> [Data shown]
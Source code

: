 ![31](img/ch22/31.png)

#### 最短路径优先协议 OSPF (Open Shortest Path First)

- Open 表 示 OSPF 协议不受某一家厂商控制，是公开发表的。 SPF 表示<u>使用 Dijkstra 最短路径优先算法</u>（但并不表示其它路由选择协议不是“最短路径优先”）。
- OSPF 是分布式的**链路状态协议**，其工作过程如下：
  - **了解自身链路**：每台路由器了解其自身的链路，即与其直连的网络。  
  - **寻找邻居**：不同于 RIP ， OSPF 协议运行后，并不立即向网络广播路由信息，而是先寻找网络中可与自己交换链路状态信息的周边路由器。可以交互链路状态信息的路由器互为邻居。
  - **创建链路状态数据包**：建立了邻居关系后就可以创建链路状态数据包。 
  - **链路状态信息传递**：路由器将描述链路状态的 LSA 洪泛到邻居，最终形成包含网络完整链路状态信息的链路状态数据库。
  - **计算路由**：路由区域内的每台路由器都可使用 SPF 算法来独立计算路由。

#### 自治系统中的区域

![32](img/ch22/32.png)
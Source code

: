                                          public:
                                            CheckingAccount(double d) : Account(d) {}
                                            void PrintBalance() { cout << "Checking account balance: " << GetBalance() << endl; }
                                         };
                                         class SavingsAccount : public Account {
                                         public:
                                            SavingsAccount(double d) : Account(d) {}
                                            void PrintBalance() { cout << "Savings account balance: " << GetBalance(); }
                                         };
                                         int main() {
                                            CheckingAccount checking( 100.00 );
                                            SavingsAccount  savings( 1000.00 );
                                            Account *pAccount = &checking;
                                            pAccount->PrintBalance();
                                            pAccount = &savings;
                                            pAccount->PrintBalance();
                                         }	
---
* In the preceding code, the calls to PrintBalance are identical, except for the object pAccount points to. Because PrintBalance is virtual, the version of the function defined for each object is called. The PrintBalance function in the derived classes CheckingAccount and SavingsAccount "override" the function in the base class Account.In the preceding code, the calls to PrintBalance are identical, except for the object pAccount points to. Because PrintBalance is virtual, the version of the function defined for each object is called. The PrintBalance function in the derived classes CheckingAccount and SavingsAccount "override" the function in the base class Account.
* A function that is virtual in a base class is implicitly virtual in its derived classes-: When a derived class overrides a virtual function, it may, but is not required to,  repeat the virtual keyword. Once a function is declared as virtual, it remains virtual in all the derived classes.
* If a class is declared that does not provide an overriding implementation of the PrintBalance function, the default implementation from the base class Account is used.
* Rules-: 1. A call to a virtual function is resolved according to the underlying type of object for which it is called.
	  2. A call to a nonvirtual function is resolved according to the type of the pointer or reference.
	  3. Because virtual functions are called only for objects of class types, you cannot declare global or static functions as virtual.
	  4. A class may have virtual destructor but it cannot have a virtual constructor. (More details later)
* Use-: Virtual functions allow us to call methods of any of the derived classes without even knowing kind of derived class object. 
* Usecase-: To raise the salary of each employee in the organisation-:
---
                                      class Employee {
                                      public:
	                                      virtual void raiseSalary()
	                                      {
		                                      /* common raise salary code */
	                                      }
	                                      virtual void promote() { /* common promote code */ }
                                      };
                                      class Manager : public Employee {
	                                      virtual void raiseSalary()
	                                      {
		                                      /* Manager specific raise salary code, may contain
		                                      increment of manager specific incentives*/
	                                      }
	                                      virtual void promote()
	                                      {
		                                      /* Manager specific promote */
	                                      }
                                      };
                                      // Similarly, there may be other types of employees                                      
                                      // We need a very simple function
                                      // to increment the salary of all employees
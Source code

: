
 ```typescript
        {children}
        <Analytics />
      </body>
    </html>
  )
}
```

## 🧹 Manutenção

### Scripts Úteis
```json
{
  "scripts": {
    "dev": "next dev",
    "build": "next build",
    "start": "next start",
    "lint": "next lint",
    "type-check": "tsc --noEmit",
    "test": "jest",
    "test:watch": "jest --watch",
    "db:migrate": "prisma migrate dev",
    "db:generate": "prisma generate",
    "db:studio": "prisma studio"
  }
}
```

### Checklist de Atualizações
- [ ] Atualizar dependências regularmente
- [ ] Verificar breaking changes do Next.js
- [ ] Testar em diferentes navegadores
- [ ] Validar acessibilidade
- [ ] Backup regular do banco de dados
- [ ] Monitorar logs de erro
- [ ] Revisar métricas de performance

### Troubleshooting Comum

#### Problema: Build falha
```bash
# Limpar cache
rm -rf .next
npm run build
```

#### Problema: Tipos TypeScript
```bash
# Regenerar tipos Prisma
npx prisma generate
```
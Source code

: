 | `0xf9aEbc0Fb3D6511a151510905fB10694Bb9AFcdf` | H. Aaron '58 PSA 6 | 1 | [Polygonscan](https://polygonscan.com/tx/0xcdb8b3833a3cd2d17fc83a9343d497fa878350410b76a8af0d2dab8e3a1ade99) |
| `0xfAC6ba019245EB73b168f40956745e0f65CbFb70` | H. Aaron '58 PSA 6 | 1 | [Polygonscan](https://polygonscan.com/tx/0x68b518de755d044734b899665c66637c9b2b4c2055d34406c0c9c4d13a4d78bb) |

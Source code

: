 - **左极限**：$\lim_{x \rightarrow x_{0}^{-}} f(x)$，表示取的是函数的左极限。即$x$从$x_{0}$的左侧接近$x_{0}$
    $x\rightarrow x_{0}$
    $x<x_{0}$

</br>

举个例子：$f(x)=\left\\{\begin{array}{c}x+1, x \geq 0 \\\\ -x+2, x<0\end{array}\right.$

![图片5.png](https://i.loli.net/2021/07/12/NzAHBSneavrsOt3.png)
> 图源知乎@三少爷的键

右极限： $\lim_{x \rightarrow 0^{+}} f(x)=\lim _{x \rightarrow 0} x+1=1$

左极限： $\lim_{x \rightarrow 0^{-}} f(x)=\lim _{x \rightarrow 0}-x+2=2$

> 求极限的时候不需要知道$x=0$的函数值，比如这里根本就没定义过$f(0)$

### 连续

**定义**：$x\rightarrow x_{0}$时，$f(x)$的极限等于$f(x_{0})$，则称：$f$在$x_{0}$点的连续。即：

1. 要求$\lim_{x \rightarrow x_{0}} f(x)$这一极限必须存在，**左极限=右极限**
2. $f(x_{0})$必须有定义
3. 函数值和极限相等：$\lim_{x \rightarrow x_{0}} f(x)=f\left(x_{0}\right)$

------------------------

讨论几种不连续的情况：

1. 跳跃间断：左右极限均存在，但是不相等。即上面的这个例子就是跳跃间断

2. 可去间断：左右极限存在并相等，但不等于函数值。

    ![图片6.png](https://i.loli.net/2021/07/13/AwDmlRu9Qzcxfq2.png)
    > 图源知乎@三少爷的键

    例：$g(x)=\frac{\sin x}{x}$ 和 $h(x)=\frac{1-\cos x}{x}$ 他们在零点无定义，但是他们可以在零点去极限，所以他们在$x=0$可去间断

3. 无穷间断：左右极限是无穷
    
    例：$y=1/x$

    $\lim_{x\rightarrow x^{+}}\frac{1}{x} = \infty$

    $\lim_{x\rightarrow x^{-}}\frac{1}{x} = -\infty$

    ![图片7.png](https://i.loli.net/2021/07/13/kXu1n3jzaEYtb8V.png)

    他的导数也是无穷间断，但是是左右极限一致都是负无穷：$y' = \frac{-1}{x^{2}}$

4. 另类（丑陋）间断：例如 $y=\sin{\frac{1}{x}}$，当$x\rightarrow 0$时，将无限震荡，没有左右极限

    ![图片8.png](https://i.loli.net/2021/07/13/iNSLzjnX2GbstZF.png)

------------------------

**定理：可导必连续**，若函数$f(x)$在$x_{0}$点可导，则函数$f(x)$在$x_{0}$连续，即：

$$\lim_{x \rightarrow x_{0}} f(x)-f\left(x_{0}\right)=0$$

> [Aim of the task] Would you restate all of the material, word for word?

> [Solution to this problem]
Source code

: ![31](img/ch22/31.png)

#### 最短路径优先协议 OSPF (Open Shortest Path First)

- Open 表 示 OSPF 协议不受某一家厂商控制，是公开发表的。 SPF 表示<u>使用 Dijkstra 最短路径优先算法</u>（但并不表示其它路由选择协议不是“最短路径优先”）。
- OSPF 是分布式的**链路状态协议**，其工作过程如下：
  - **了解自身链路**：每台路由器了解其自身的链路，即与其直连的网络。  
  - **寻找邻居**：不同于 RIP ， OSPF 协议运行后，并不立即向网络广播路由信息，而是先寻找网络中可与自己交换链路状态信息的周边路由器。可以交互链路状态信息的路由器互为邻居。
  - **创建链路状态数据包**：建立了邻居关系后就可以创建链路状态数据包。 
  - **链路状态信息传递**：路由器将描述链路状态的 LSA 洪泛到邻居，最终形成包含网络完整链路状态信息的链路状态数据库。
  - **计算路由**：路由区域内的每台路由器都可使用 SPF 算法来独立计算路由。

#### 自治系统中的区域

![32](img/ch22/32.png)
Source code

:                                          public:
                                            CheckingAccount(double d) : Account(d) {}
                                            void PrintBalance() { cout << "Checking account balance: " << GetBalance() << endl; }
                                         };
                                         class SavingsAccount : public Account {
                                         public:
                                            SavingsAccount(double d) : Account(d) {}
                                            void PrintBalance() { cout << "Savings account balance: " << GetBalance(); }
                                         };
                                         int main() {
                                            CheckingAccount checking( 100.00 );
                                            SavingsAccount  savings( 1000.00 );
                                            Account *pAccount = &checking;
                                            pAccount->PrintBalance();
                                            pAccount = &savings;
                                            pAccount->PrintBalance();
                                         }	
---
* In the preceding code, the calls to PrintBalance are identical, except for the object pAccount points to. Because PrintBalance is virtual, the version of the function defined for each object is called. The PrintBalance function in the derived classes CheckingAccount and SavingsAccount "override" the function in the base class Account.In the preceding code, the calls to PrintBalance are identical, except for the object pAccount points to. Because PrintBalance is virtual, the version of the function defined for each object is called. The PrintBalance function in the derived classes CheckingAccount and SavingsAccount "override" the function in the base class Account.
* A function that is virtual in a base class is implicitly virtual in its derived classes-: When a derived class overrides a virtual function, it may, but is not required to,  repeat the virtual keyword. Once a function is declared as virtual, it remains virtual in all the derived classes.
* If a class is declared that does not provide an overriding implementation of the PrintBalance function, the default implementation from the base class Account is used.
* Rules-: 1. A call to a virtual function is resolved according to the underlying type of object for which it is called.
	  2. A call to a nonvirtual function is resolved according to the type of the pointer or reference.
	  3. Because virtual functions are called only for objects of class types, you cannot declare global or static functions as virtual.
	  4. A class may have virtual destructor but it cannot have a virtual constructor. (More details later)
* Use-: Virtual functions allow us to call methods of any of the derived classes without even knowing kind of derived class object. 
* Usecase-: To raise the salary of each employee in the organisation-:
---
                                      class Employee {
                                      public:
	                                      virtual void raiseSalary()
	                                      {
		                                      /* common raise salary code */
	                                      }
	                                      virtual void promote() { /* common promote code */ }
                                      };
                                      class Manager : public Employee {
	                                      virtual void raiseSalary()
	                                      {
		                                      /* Manager specific raise salary code, may contain
		                                      increment of manager specific incentives*/
	                                      }
	                                      virtual void promote()
	                                      {
		                                      /* Manager specific promote */
	                                      }
                                      };
                                      // Similarly, there may be other types of employees                                      
                                      // We need a very simple function
                                      // to increment the salary of all employees
Source code

:
 ```typescript
        {children}
        <Analytics />
      </body>
    </html>
  )
}
```

## 🧹 Manutenção

### Scripts Úteis
```json
{
  "scripts": {
    "dev": "next dev",
    "build": "next build",
    "start": "next start",
    "lint": "next lint",
    "type-check": "tsc --noEmit",
    "test": "jest",
    "test:watch": "jest --watch",
    "db:migrate": "prisma migrate dev",
    "db:generate": "prisma generate",
    "db:studio": "prisma studio"
  }
}
```

### Checklist de Atualizações
- [ ] Atualizar dependências regularmente
- [ ] Verificar breaking changes do Next.js
- [ ] Testar em diferentes navegadores
- [ ] Validar acessibilidade
- [ ] Backup regular do banco de dados
- [ ] Monitorar logs de erro
- [ ] Revisar métricas de performance

### Troubleshooting Comum

#### Problema: Build falha
```bash
# Limpar cache
rm -rf .next
npm run build
```

#### Problema: Tipos TypeScript
```bash
# Regenerar tipos Prisma
npx prisma generate
```
Source code

: | `0xf9aEbc0Fb3D6511a151510905fB10694Bb9AFcdf` | H. Aaron '58 PSA 6 | 1 | [Polygonscan](https://polygonscan.com/tx/0xcdb8b3833a3cd2d17fc83a9343d497fa878350410b76a8af0d2dab8e3a1ade99) |
| `0xfAC6ba019245EB73b168f40956745e0f65CbFb70` | H. Aaron '58 PSA 6 | 1 | [Polygonscan](https://polygonscan.com/tx/0x68b518de755d044734b899665c66637c9b2b4c2055d34406c0c9c4d13a4d78bb) |

Source code

: - **左极限**：$\lim_{x \rightarrow x_{0}^{-}} f(x)$，表示取的是函数的左极限。即$x$从$x_{0}$的左侧接近$x_{0}$
    $x\rightarrow x_{0}$
    $x<x_{0}$

</br>

举个例子：$f(x)=\left\\{\begin{array}{c}x+1, x \geq 0 \\\\ -x+2, x<0\end{array}\right.$

![图片5.png](https://i.loli.net/2021/07/12/NzAHBSneavrsOt3.png)
> 图源知乎@三少爷的键

右极限： $\lim_{x \rightarrow 0^{+}} f(x)=\lim _{x \rightarrow 0} x+1=1$

左极限： $\lim_{x \rightarrow 0^{-}} f(x)=\lim _{x \rightarrow 0}-x+2=2$

> 求极限的时候不需要知道$x=0$的函数值，比如这里根本就没定义过$f(0)$

### 连续

**定义**：$x\rightarrow x_{0}$时，$f(x)$的极限等于$f(x_{0})$，则称：$f$在$x_{0}$点的连续。即：

1. 要求$\lim_{x \rightarrow x_{0}} f(x)$这一极限必须存在，**左极限=右极限**
2. $f(x_{0})$必须有定义
3. 函数值和极限相等：$\lim_{x \rightarrow x_{0}} f(x)=f\left(x_{0}\right)$

------------------------

讨论几种不连续的情况：

1. 跳跃间断：左右极限均存在，但是不相等。即上面的这个例子就是跳跃间断

2. 可去间断：左右极限存在并相等，但不等于函数值。

    ![图片6.png](https://i.loli.net/2021/07/13/AwDmlRu9Qzcxfq2.png)
    > 图源知乎@三少爷的键

    例：$g(x)=\frac{\sin x}{x}$ 和 $h(x)=\frac{1-\cos x}{x}$ 他们在零点无定义，但是他们可以在零点去极限，所以他们在$x=0$可去间断

3. 无穷间断：左右极限是无穷
    
    例：$y=1/x$

    $\lim_{x\rightarrow x^{+}}\frac{1}{x} = \infty$

    $\lim_{x\rightarrow x^{-}}\frac{1}{x} = -\infty$

    ![图片7.png](https://i.loli.net/2021/07/13/kXu1n3jzaEYtb8V.png)

    他的导数也是无穷间断，但是是左右极限一致都是负无穷：$y' = \frac{-1}{x^{2}}$

4. 另类（丑陋）间断：例如 $y=\sin{\frac{1}{x}}$，当$x\rightarrow 0$时，将无限震荡，没有左右极限

    ![图片8.png](https://i.loli.net/2021/07/13/iNSLzjnX2GbstZF.png)

------------------------

**定理：可导必连续**，若函数$f(x)$在$x_{0}$点可导，则函数$f(x)$在$x_{0}$连续，即：

$$\lim_{x \rightarrow x_{0}} f(x)-f\left(x_{0}\right)=0$$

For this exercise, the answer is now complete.